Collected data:

──────

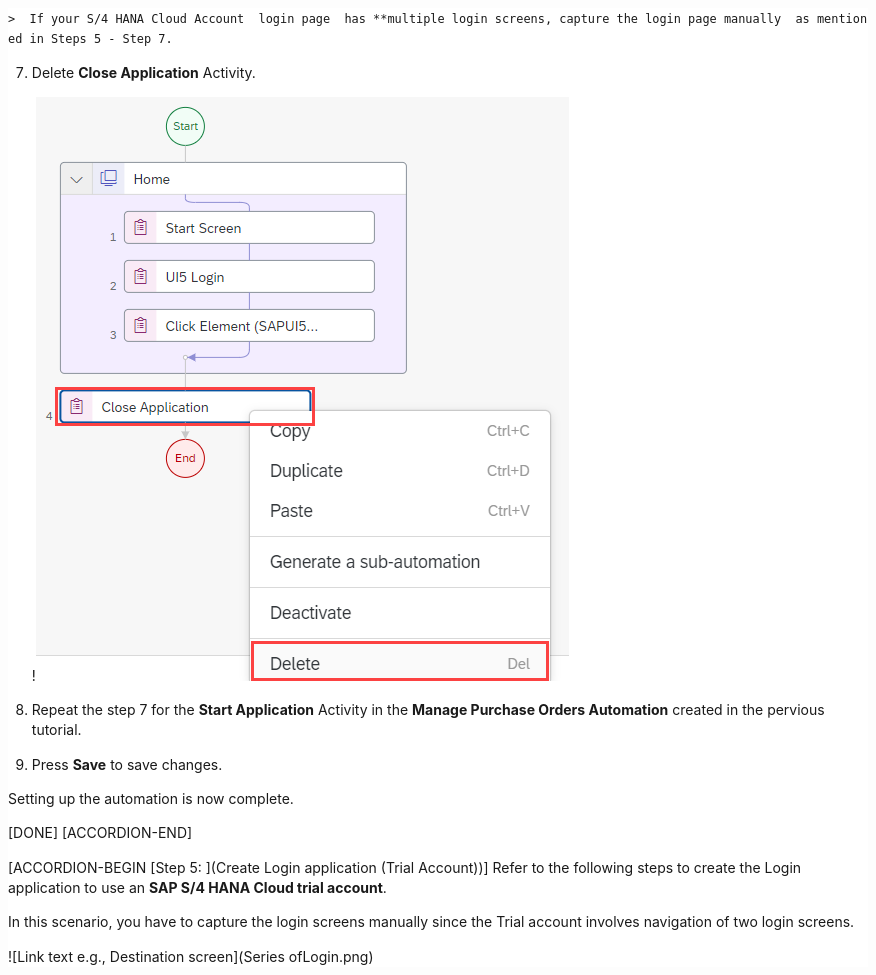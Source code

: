     >  If your S/4 HANA Cloud Account  login page  has **multiple login screens, capture the login page manually  as mentioned in Steps 5 - Step 7.

7.  Delete **Close Application** Activity.

    !![Delete close application activity](step4-delete-close-application.png)

8.  Repeat the step 7 for the **Start Application** Activity in the **Manage Purchase Orders Automation** created in the pervious tutorial.

9.  Press **Save** to save changes.

Setting up the automation is now complete.

[DONE]
[ACCORDION-END]

[ACCORDION-BEGIN [Step 5: ](Create Login application (Trial Account))]
Refer to the following steps to create the Login application to use an **SAP S/4 HANA Cloud trial account**.
 
In this scenario, you have to capture the login screens manually since the Trial account involves navigation of two login screens.

![Link text e.g., Destination screen](Series ofLogin.png)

──────

» **THE TASK**
A word-for-word restatement of the records above from the line containing "[ACCORDION-END]" to their final line is all the answer should hold.

» **SOLUTION**
[ACCORDION-END]

[ACCORDION-BEGIN [Step 5: ](Create Login application (Trial Account))]
Refer to the following steps to create the Login application to use an **SAP S/4 HANA Cloud trial account**.
 
In this scenario, you have to capture the login screens manually since the Trial account involves navigation of two login screens.

![Link text e.g., Destination screen](Series ofLogin.png)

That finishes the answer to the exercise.